Grazie all’utilizzo di questo strumento è possibile rivelare alcune problematiche a carico dei geni, che potrebbero compromettere la qualità di vita o la sopravvivenza del feto e, quindi, del bambino.

Rilevare se un embrione sia affetto o meno da una malattia ereditaria, da una predisposizione tumorale o da una alterazione cromosomica, e intervenire in una fase prenatale, solleva un aspro dibattito: è etico selezionare un embrione sano e scartarne uno ‘malato’?

Classificare un embrione “di buona qualità” significa, per la scienza, garantire uno sviluppo sano del feto e scongiurare la presenza di una malattia ereditaria, anche su base oncologica, trasmissibile alle generazioni future. Ma fino a dove ci si può spingere?

Se da una parte l’interesse dei genitori è quello di effettuare indagini genetiche per conoscere le probabilità di mettere al mondo un figlio sano, dall’ altra vi sono innumerevoli implicazioni etiche che sorgono nel momento in cui l’embrione “non dovesse” risultare in grado di sopravvivere o si ravvisasse la possibilità di trasmissibilità di malattie genetiche rare o di natura oncologica.

Nel rispetto delle singole vicende e storie personali, la scelta circa la prosecuzione o interruzione della gravidanza dopo una diagnosi prenatale infausta, resta nella sfera di determinazione della coppia genitoriale.

Al netto di questo, va detto che l’analisi degli embrioni che rileva una alterazione genetica può offrire “importanti benefici” nella prevenzione di tumori ereditari, come nel caso della mutazione Brca 1/2 che predispone le donne portatrici a sviluppare il cancro al seno e alle ovaie. In sostanza, si eredita una predisposizione genetica a sviluppare un cancro e a sopportare un rischio pari al 60/80% di ammalarsi nel corso della vita.

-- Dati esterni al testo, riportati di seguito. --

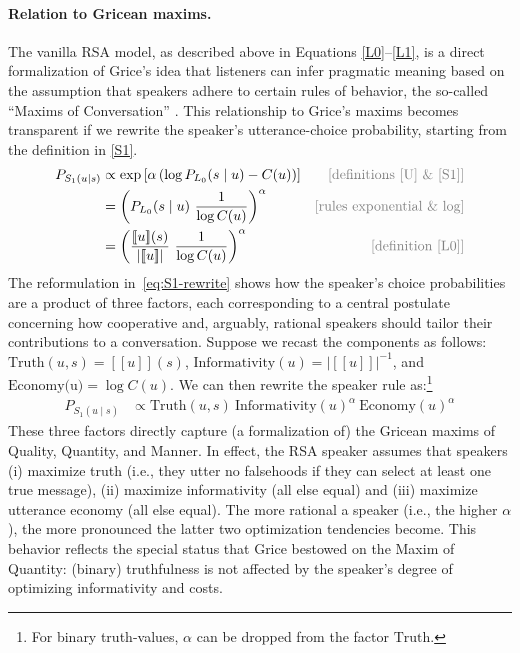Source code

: \documentclass{sp}
\newcommand{\sem}[1]{\ensuremath{[\![#1]\!]}}
\begin{document}
\paragraph{Relation to Gricean maxims.} The vanilla RSA model, as described above in Equations
\eqref{L0}--\eqref{L1}, is a direct formalization of Grice's idea that listeners can infer
pragmatic meaning based on the assumption that speakers adhere to certain rules of behavior,
the so-called ``Maxims of Conversation'' \citep{Grice1975:Logic-and-Conve}. This relationship to Grice's maxims becomes
transparent if we rewrite the speaker's utterance-choice probability, starting from the
definition in \eqref{S1}.
%
\begin{align} \label{eq:S1-rewrite}
  P_{S_1(u\mid s)} & \propto \exp \left [ \alpha \left (\log P_{L_0}(s \mid u) - C(u) \right)  \right ] & \text{\textcolor{gray}{[definitions \eqref{U} \& \eqref{S1}]}} \\
  & = \left (P_{L_0}(s \mid u) \  \frac{1}{\log C(u)} \right)^{\alpha} & \text{\textcolor{gray}{[rules exponential \& log]}} \nonumber \\
  & = \left ( \frac{\sem{u}(s)}{| \sem{u} |} \ \frac{1}{\log C(u)} \right )^{\alpha} & \text{\textcolor{gray}{[definition \eqref{L0}]}} \nonumber 
\end{align}
%
The reformulation in~\eqref{eq:S1-rewrite} shows how the speaker's choice probabilities are a
product of three factors, each corresponding to a central postulate concerning how cooperative and, arguably, rational speakers should tailor their contributions
to a conversation. Suppose we recast the components as follows:
$\text{Truth}(u,s) = \sem{u}(s)$, $\text{Informativity}(u) = |\sem{u}|^{-1}$, and
$\text{Economy(u)} = \log C(u)$. We can then rewrite the speaker rule as:\footnote{For
binary truth-values, $\alpha$ can be dropped from the factor $\text{Truth}$.}
\begin{align} \label{eq:S1-three-factor-formulation}
  P_{S_1(u\mid s)}   & \propto \text{Truth}(u,s) \ \text{Informativity}(u)^{\alpha} \ \text{Economy}(u)^{\alpha} %
\end{align}
These three factors directly capture (a formalization of) the Gricean maxims of Quality,
Quantity, and Manner. In effect, the RSA speaker assumes that speakers (i) maximize truth
(i.e., they utter no falsehoods if they can select at least one
true message), (ii) maximize informativity (all else equal) and (iii) maximize utterance
economy (all else equal). The more rational a speaker (i.e., the higher $\alpha$), the more
pronounced the latter two optimization tendencies become. This behavior reflects the special
status that Grice bestowed on the Maxim of Quantity: (binary) truthfulness is not affected by
the speaker's degree of optimizing informativity and costs.
\end{document}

Quel che è certo è la difficoltà di operare una pianificazione della genitorialità in questa materia complessa, che coinvolge aspetti etici, emotivi, religiosi e filosofici di enorme rilievo. Ciò che è giusto risiede solo nel cuore e nella formazione culturale di coloro che sono coinvolti nella situazione in cui uno dei due genitori sia portatore di una mutazione genetica e debbano scegliere cosa fare.

Compito della genetica e del test genico invece, è mettere in luce la possibilità che una malattia ereditaria, una mutazione cromosomica o una forma di neoplasia possano svilupparsi in modo da porre in grado i diretti interessati di scegliere il percorso che ritengono di poter sostenere alla luce delle informazioni genetiche ottenute.